Thursday, 28 September 2017

Scoring for music

Introduction

In posts about LWS to date there has been a bias towards vision and it might be thought that being built on vision, LWS will not be much use at other modalities, such as taste, touch, smell and sound.

Here we try to tip the balance the other way a bit, to do something with sound. With the big difference that sound is expressed in time while vision is expressed in (more or less two dimensional) space.

Furthermore, our frames of consciousness have hitherto been rather static, rather like the frames of a cinema film, and assembled by the compiler for host consumption one after the other. But if we have it that a frame lasts for the order of a second, we are going to have to update frames as we go along, as we do not think that our subjective experience of sound can be more than a few tens of milliseconds behind the real action, if for no other reason than it would be very hard for musicians in a chamber group, who do not have the advantage of visual cues from a conductor, to keep time with each other otherwise. We shall be saying something about this frame update below.

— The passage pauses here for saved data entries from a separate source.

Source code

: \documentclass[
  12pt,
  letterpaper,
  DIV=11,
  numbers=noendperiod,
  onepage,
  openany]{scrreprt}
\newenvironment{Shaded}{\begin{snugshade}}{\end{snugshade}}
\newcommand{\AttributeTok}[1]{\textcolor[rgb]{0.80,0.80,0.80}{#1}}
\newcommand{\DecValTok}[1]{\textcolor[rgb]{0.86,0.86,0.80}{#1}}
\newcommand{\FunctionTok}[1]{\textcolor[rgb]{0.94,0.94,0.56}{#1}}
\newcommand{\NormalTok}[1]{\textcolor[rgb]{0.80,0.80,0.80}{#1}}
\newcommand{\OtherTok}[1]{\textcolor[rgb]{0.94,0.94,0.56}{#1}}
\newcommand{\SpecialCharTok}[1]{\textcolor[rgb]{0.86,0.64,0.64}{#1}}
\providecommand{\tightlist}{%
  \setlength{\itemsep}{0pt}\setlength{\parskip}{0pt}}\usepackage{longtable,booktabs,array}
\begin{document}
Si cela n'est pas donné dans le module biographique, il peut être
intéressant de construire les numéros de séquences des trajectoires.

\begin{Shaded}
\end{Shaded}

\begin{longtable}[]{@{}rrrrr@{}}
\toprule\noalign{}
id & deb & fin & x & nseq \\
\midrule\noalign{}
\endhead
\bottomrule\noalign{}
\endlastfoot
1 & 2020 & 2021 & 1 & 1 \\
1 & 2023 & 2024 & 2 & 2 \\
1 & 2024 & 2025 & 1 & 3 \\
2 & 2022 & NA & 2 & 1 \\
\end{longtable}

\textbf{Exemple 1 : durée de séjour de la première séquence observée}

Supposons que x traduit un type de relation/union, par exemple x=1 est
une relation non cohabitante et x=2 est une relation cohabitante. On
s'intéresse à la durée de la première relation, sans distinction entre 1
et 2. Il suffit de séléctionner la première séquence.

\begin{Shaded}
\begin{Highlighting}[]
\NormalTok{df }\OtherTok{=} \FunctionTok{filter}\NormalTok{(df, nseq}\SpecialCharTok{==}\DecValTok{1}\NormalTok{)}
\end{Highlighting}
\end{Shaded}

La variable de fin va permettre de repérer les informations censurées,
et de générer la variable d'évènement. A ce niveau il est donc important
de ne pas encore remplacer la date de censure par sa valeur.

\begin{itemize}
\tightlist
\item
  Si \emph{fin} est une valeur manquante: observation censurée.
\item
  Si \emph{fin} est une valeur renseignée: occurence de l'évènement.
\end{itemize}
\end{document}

We notice three sorts of sound: western classical music, speech and other. In what follows we are mainly concerned with the first of these.

In the past, for example at reference 1, we have talked of threads, sometimes corresponding to the staves of a musical score. But threads have been rather lost of late, vaguely subsumed into layers.

We talked at reference 5 of doing colour using three texture nets string across the one region, corresponding roughly to the RGB setup in Microsoft Office on computers, which gives colour as the weighted sum of red, green and blue, with the weights taking integer values in the range [0, 255].

While sound has a frequency distribution, with any particular frequency having frequency and amplitude, both non negative reals, which is a rather different problem.

We believe in mapping data, the data content of consciousness, to LWS in a way which preserves spatial and frequency appearances, rather in the way that somatopic organisation has been demonstrated in some areas of the brain proper. But with audible sound lying in the range 10Hz to 4,000Hz, some sort of scaling is going to be needed to capture this in a direct way in the firing rates of neurons, or in the activation of our neural nets.

In what follows we try out a scheme for the expression of western classical music in the world of LWS-N. Perhaps the sort of thing illustrated by the page of score included below.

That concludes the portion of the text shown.